DeSantis' 'Anything But Biden' Foreign Policy
DeSantis has no real objection to Biden’s Ukraine policy but he feels he has to come up with something so that he isn’t simply endorsing the president’s position.
Beyond that, however, DeSantis’ claims were incoherent. You cannot simultaneously believe that Russia invaded Ukraine because of Afghanistan and then turn around and urge the U.S. should withdraw support from Ukraine to stand tough on China.
It’s fair to say that DeSantis’ remarks were a grab-bag of anti-Biden talking points, and some of those talking points are going to be in conflict with each other. When the only requirement is finding a way to fault Biden for getting everything wrong, the criticism isn’t always going to be coherent (or accurate). DeSantis is first and foremost a partisan, and we saw the same thing when he was in Congress. Back then, he bashed Obama for “weakness” most of the time because that was what played well with Republican audiences, but he could see which way the wind was blowing on Obama’s proposed intervention in Syria in 2013 and spoke out against it. Years later when it was considered politically useful to bash Obama for “failing” to enforce the “red line,” he did that, too. In the same 2018 interview, DeSantis talked about how Trump had “decisively” struck Assad the year before, so his earlier objections to airstrikes in 2013 evaporated as soon as the president ordering them was from his party.

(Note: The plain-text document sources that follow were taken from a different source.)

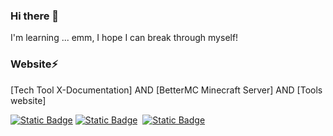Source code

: ### Hi there 👋    

I'm learning ... emm, I hope I can break through myself!

### Website⚡

[Tech Tool X-Documentation] AND [BetterMC Minecraft Server]  AND  [Tools website]

[![Static Badge](https://img.shields.io/badge/Web-AwAFuns-brightgreen)](https://awafuns.cn)  [![Static Badge](https://img.shields.io/badge/Web-TaveRnce-brightgreen)](https://tavernce.shop/)  [![Static Badge](https://img.shields.io/badge/%E4%BB%A3%E7%90%86%E5%B7%A5%E5%85%B7-%E6%9C%BA%E5%9C%BA%E6%8E%A8%E8%8D%90-%E6%9C%BA%E5%9C%BA%E6%8E%A8%E8%8D%90?style=flat&labelColor=red&color=green&cacheSeconds=https%3A%2F%2Fre0xiaopa.github.io%2Fweb-demo%2F)](https://re0xiaopa.github.io/web-demo/)






  

<!--

### Hi there 👋    
**GULU-H/GULU-H** is a ✨ _special_ ✨ repository because its `README.md` (this file) appears on your GitHub profile.

Here are some ideas to get you started:

- 🔭 I’m currently working on ...
- 🌱 I’m currently learning ...
- 👯 I’m looking to collaborate on ...
- 🤔 I’m looking for help with ...
- 💬 Ask me about ...
- 📫 How to reach me: ...
- 😄 Pronouns: ...
- ⚡ Fun fact: ...
-->
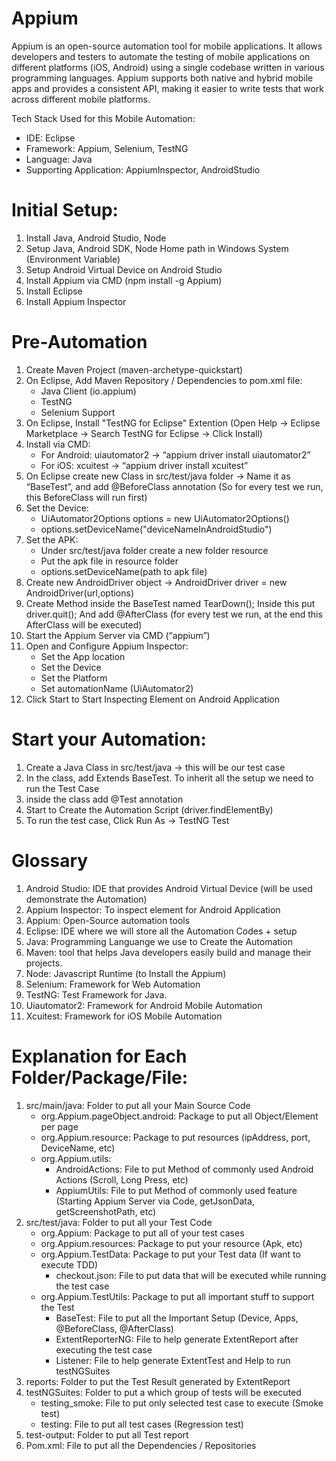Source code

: # Appium
Appium is an open-source automation tool for mobile applications. It allows developers and testers to automate the testing of mobile applications on different platforms (iOS, Android) using a single codebase written in various programming languages. Appium supports both native and hybrid mobile apps and provides a consistent API, making it easier to write tests that work across different mobile platforms.

Tech Stack Used for this Mobile Automation:
- IDE: Eclipse
- Framework: Appium, Selenium, TestNG
- Language: Java
- Supporting Application: AppiumInspector, AndroidStudio

# Initial Setup:
1.	Install Java, Android Studio, Node
2.	Setup Java, Android SDK, Node Home path in Windows System (Environment Variable)
3.	Setup Android Virtual Device on Android Studio
4.	Install Appium via CMD (npm install -g Appium)
5.	Install Eclipse
6.	Install Appium Inspector
   
# Pre-Automation
1.	Create Maven Project (maven-archetype-quickstart)
2.	On Eclipse, Add Maven Repository / Dependencies to pom.xml file:
    - Java Client (io.appium)
    - TestNG
    - Selenium Support
3. On Eclipse, Install "TestNG for Eclipse" Extention (Open Help -> Eclipse Marketplace -> Search TestNG for Eclipse -> Click Install)
4.	Install via CMD: 
    - For Android: uiautomator2 -> “appium driver install uiautomator2”
    - For iOS: xcuitest -> “appium driver install xcuitest”
5.	On Eclipse create new Class in src/test/java folder -> Name it as “BaseTest”, and add @BeforeClass annotation (So for every test we run, this BeforeClass will run first)
6.	Set the Device:
    - UiAutomator2Options options = new UiAutomator2Options()
    - options.setDeviceName("deviceNameInAndroidStudio")
7.	Set the APK:
    - Under src/test/java folder create a new folder resource
    - Put the apk file in resource folder
    - options.setDeviceName(path to apk file)
8.	Create new AndroidDriver object -> AndroidDriver driver = new AndroidDriver(url,options)
9.	Create Method inside the BaseTest named TearDown(); Inside this put driver.quit(); And add @AfterClass (for every test we run, at the end this AfterClass will be executed)
10.	Start the Appium Server via CMD (“appium”)
11.	Open and Configure Appium Inspector:
    - Set the App location
    - Set the Device
    - Set the Platform
    - Set automationName (UiAutomator2)
12.	Click Start to Start Inspecting Element on Android Application

# Start your Automation:
1.	Create a Java Class in src/test/java -> this will be our test case
2.	In the class, add Extends BaseTest. To inherit all the setup we need to run the Test Case
3.	inside the class add @Test annotation
4.	Start to Create the Automation Script (driver.findElementBy)
5.	To run the test case, Click Run As -> TestNG Test

# Glossary
1.	Android Studio: IDE that provides Android Virtual Device (will be used demonstrate the Automation)
2.	Appium Inspector: To inspect element for Android Application
3.	Appium: Open-Source automation tools
4.	Eclipse: IDE where we will store all the Automation Codes + setup
5.	Java: Programming Languange we use to Create the Automation
6.	Maven: tool that helps Java developers easily build and manage their projects.
7.	Node: Javascript Runtime (to Install the Appium)
8.	Selenium: Framework for Web Automation
9.	TestNG: Test Framework for Java.
10.	Uiautomator2: Framework for Android Mobile Automation
11.	Xcuitest: Framework for iOS Mobile Automation

# Explanation for Each Folder/Package/File:
1.	src/main/java: Folder to put all your Main Source Code
    - org.Appium.pageObject.android: Package to put all Object/Element per page
    - org.Appium.resource: Package to put resources (ipAddress, port, DeviceName, etc)
    - org.Appium.utils:
        - AndroidActions: File to put Method of commonly used Android Actions (Scroll, Long Press, etc)
        - AppiumUtils: File to put Method of commonly used feature (Starting Appium Server via Code, getJsonData, getScreenshotPath, etc)
2.	src/test/java: Folder to put all your Test Code
    - org.Appium: Package to put all of your test cases
    - org.Appium.resources: Package to put your resource (Apk, etc)
    - org.Appium.TestData: Package to put your Test data (If want to execute TDD)
        - checkout.json: File to put data that will be executed while running the test case
    - org.Appium.TestUtils: Package to put all important stuff to support the Test
        - BaseTest: File to put all the Important Setup (Device, Apps, @BeforeClass, @AfterClass)
        - ExtentReporterNG: File to help generate ExtentReport after executing the test case
        - Listener: File to help generate ExtentTest and Help to run testNGSuites
3.	reports: Folder to put the Test Result generated by ExtentReport
4.	testNGSuites: Folder to put a which group of tests will be executed
    - testing_smoke: File to put only selected test case to execute (Smoke test)
    - testing: File to put all test cases (Regression test)
5.	test-output: Folder to put all Test report
6.	Pom.xml: File to put all the Dependencies / Repositories

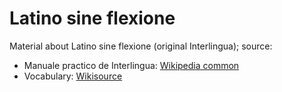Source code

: # Latino sine flexione

Material about Latino sine flexione (original Interlingua); source:

* Manuale practico de Interlingua: [Wikipedia common](https://commons.wikimedia.org/wiki/File:Manuale_Practico.pdf)
* Vocabulary: [Wikisource](https://wikisource.org/wiki/Vocabulario_commune_ad_latino-italiano-fran%C3%A7ais-English-deutsch_pro_usu_de_interlinguistas)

DeSantis’ overall record is that of a hardliner (and hardliners love him), and even his criticisms of Biden on Ukraine are framed in hawkish terms. When every criticism of Ukraine policy is couched in warnings that the U.S. is neglecting the “real” threat from China, we can tell that the argument isn’t over Ukraine policy as such. DeSantis’ embrace of nonsensical credibility arguments is a good sign that he will ultimately fall back on attacking Biden for not being aggressive and militaristic enough. But he is also opportunistic enough that he can triangulate against Biden by trying to split the difference between administration policy in Ukraine and full rejection of that policy.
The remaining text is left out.